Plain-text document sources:

==*==

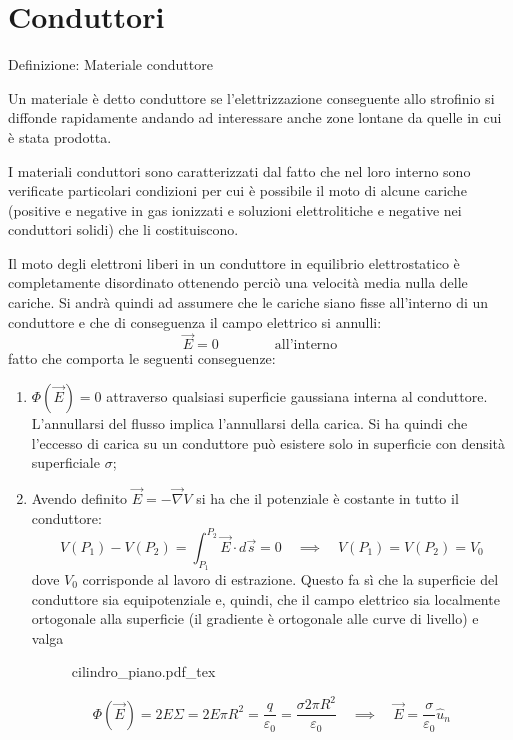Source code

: \documentclass[x11names]{report}
\newcommand{\definizione}[2]{
	\begin{center}
		\fboxsep11pt
		\colorbox{myblue}{\begin{minipage}{5.75in}
				\begin{blues}{Definizione: #1}
					#2
				\end{blues}
		\end{minipage}}
	\end{center}
}
\newcommand{\incfig}[1]{%
	{#1.pdf_tex}
}
\begin{document}
\newpage
\section{Conduttori}
\definizione{Materiale conduttore}{
	Un materiale è detto conduttore se l'elettrizzazione conseguente allo strofinio si diffonde rapidamente andando ad interessare anche zone lontane da quelle in cui è stata prodotta. 
}
I materiali conduttori sono caratterizzati dal fatto che nel loro interno sono verificate particolari condizioni per cui è possibile il moto di alcune cariche (positive e negative in gas ionizzati e soluzioni elettrolitiche e negative nei conduttori solidi) che li costituiscono.

Il moto degli elettroni liberi in un conduttore in equilibrio elettrostatico è completamente disordinato ottenendo perciò una velocità media nulla delle cariche. Si andrà quindi ad assumere che le cariche siano fisse all'interno di un conduttore e che di conseguenza il campo elettrico si annulli:
\[
\vec{E} = 0 \qquad\qquad \text{all'interno}
\]
fatto che comporta le seguenti conseguenze:
\begin{enumerate}
	\item \(\Phi(\vec{E}) = 0\) attraverso qualsiasi superficie gaussiana interna al conduttore. L'annullarsi del flusso implica l'annullarsi della carica. Si ha quindi che l'eccesso di carica su un conduttore può esistere solo in superficie con densità superficiale \(\sigma\);
	\item Avendo definito \(\vec{E} = - \vec{\nabla}V\) si ha che il potenziale è costante in tutto il conduttore:
	\[
	V(P_1) - V(P_2) = \int_{P_1}^{P_2}\vec{E} \cdot d\vec{s} = 0 \quad \implies \quad V(P_1) = V(P_2) = V_0
	\]
	dove \(V_0\) corrisponde al lavoro di estrazione.
	Questo fa sì che la superficie del conduttore sia equipotenziale e, quindi, che il campo elettrico sia localmente ortogonale alla superficie (il gradiente è ortogonale alle curve di livello) e valga
	
	\begin{figure}[H]
		\centering
		\incfig{cilindro_piano}
	\end{figure}
	\[
	\Phi(\vec{E}) = 2 E\Sigma = 2 E\pi R^2 = \frac{q}{\varepsilon_0} = \frac{\sigma 2\pi R^2}{\varepsilon_0} \quad \implies \quad \vec{E} = \frac{\sigma}{\varepsilon_0}\hat{u}_n
	\]
\end{enumerate}
\end{document}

==*==

*Try it:* Type the lines above out again exactly as they appear, skipping every picture.

*Result below:*
Source code

: \documentclass[x11names]{report}
\newcommand{\definizione}[2]{
	\begin{center}
		\fboxsep11pt
		\colorbox{myblue}{\begin{minipage}{5.75in}
				\begin{blues}{Definizione: #1}
					#2
				\end{blues}
		\end{minipage}}
	\end{center}
}
\newcommand{\incfig}[1]{%
	{#1.pdf_tex}
}
\begin{document}
\newpage
\section{Conduttori}
\definizione{Materiale conduttore}{
	Un materiale è detto conduttore se l'elettrizzazione conseguente allo strofinio si diffonde rapidamente andando ad interessare anche zone lontane da quelle in cui è stata prodotta. 
}
I materiali conduttori sono caratterizzati dal fatto che nel loro interno sono verificate particolari condizioni per cui è possibile il moto di alcune cariche (positive e negative in gas ionizzati e soluzioni elettrolitiche e negative nei conduttori solidi) che li costituiscono.

Il moto degli elettroni liberi in un conduttore in equilibrio elettrostatico è completamente disordinato ottenendo perciò una velocità media nulla delle cariche. Si andrà quindi ad assumere che le cariche siano fisse all'interno di un conduttore e che di conseguenza il campo elettrico si annulli:
\[
\vec{E} = 0 \qquad\qquad \text{all'interno}
\]
fatto che comporta le seguenti conseguenze:
\begin{enumerate}
	\item \(\Phi(\vec{E}) = 0\) attraverso qualsiasi superficie gaussiana interna al conduttore. L'annullarsi del flusso implica l'annullarsi della carica. Si ha quindi che l'eccesso di carica su un conduttore può esistere solo in superficie con densità superficiale \(\sigma\);
	\item Avendo definito \(\vec{E} = - \vec{\nabla}V\) si ha che il potenziale è costante in tutto il conduttore:
	\[
	V(P_1) - V(P_2) = \int_{P_1}^{P_2}\vec{E} \cdot d\vec{s} = 0 \quad \implies \quad V(P_1) = V(P_2) = V_0
	\]
	dove \(V_0\) corrisponde al lavoro di estrazione.
	Questo fa sì che la superficie del conduttore sia equipotenziale e, quindi, che il campo elettrico sia localmente ortogonale alla superficie (il gradiente è ortogonale alle curve di livello) e valga
	
	\begin{figure}[H]
		\centering
		\incfig{cilindro_piano}
	\end{figure}
	\[
	\Phi(\vec{E}) = 2 E\Sigma = 2 E\pi R^2 = \frac{q}{\varepsilon_0} = \frac{\sigma 2\pi R^2}{\varepsilon_0} \quad \implies \quad \vec{E} = \frac{\sigma}{\varepsilon_0}\hat{u}_n
	\]
\end{enumerate}
\end{document}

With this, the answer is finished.